§ **THE TASK**: Only the lines from the one with "#### SFVec4d/f **subtract** (*other*)" through the end of the data are wanted, copied exactly.

[Source texts of formatted documents]
- Opening Delimiter -
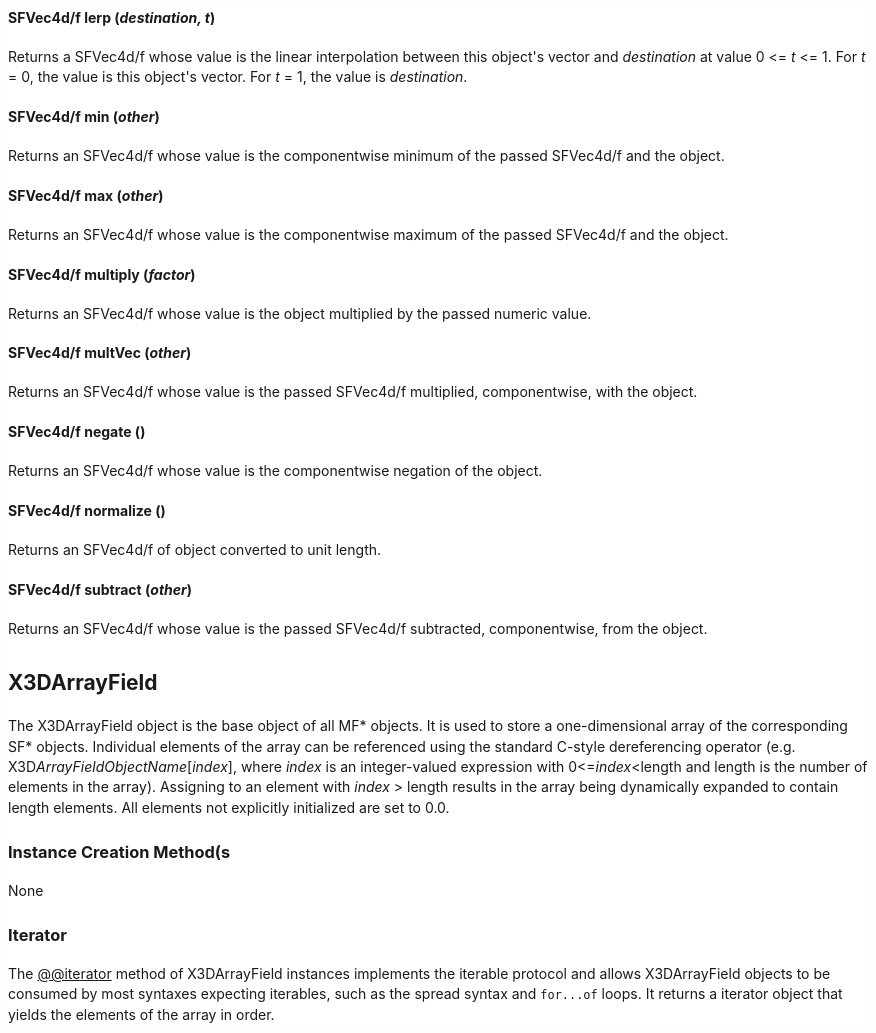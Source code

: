 #### SFVec4d/f **lerp** (*destination, t*)

Returns a SFVec4d/f whose value is the linear interpolation between this object's vector and *destination* at value 0 <= *t* <= 1. For *t* = 0, the value is this object's vector. For *t* = 1, the value is *destination*.

#### SFVec4d/f **min** (*other*)

Returns an SFVec4d/f whose value is the componentwise minimum of the passed SFVec4d/f and the object.

#### SFVec4d/f **max** (*other*)

Returns an SFVec4d/f whose value is the componentwise maximum of the passed SFVec4d/f and the object.

#### SFVec4d/f **multiply** (*factor*)

Returns an SFVec4d/f whose value is the object multiplied by the passed numeric value.

#### SFVec4d/f **multVec** (*other*)

Returns an SFVec4d/f whose value is the passed SFVec4d/f multiplied, componentwise, with the object.

#### SFVec4d/f **negate** ()

Returns an SFVec4d/f whose value is the componentwise negation of the object.

#### SFVec4d/f **normalize** ()

Returns an SFVec4d/f of object converted to unit length.

#### SFVec4d/f **subtract** (*other*)

Returns an SFVec4d/f whose value is the passed SFVec4d/f subtracted, componentwise, from the object.

## X3DArrayField

The X3DArrayField object is the base object of all MF* objects. It is used to store a one-dimensional array of the corresponding SF* objects. Individual elements of the array can be referenced using the standard C-style dereferencing operator (e.g. X3D*ArrayFieldObjectName*[*index*], where *index* is an integer-valued expression with 0<=*index*<length and length is the number of elements in the array). Assigning to an element with *index* > length results in the array being dynamically expanded to contain length elements. All elements not explicitly initialized are set to 0.0.

### Instance Creation Method(s

None

### Iterator

The [@@iterator]() method of X3DArrayField instances implements the iterable protocol and allows X3DArrayField objects to be consumed by most syntaxes expecting iterables, such as the spread syntax and `for...of` loops. It returns a iterator object that yields the elements of the array in order.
- Closing Delimiter -
§ **WRITTEN SOLUTION**:
#### SFVec4d/f **subtract** (*other*)

Returns an SFVec4d/f whose value is the passed SFVec4d/f subtracted, componentwise, from the object.

## X3DArrayField

The X3DArrayField object is the base object of all MF* objects. It is used to store a one-dimensional array of the corresponding SF* objects. Individual elements of the array can be referenced using the standard C-style dereferencing operator (e.g. X3D*ArrayFieldObjectName*[*index*], where *index* is an integer-valued expression with 0<=*index*<length and length is the number of elements in the array). Assigning to an element with *index* > length results in the array being dynamically expanded to contain length elements. All elements not explicitly initialized are set to 0.0.

### Instance Creation Method(s

None

### Iterator

The [@@iterator]() method of X3DArrayField instances implements the iterable protocol and allows X3DArrayField objects to be consumed by most syntaxes expecting iterables, such as the spread syntax and `for...of` loops. It returns a iterator object that yields the elements of the array in order.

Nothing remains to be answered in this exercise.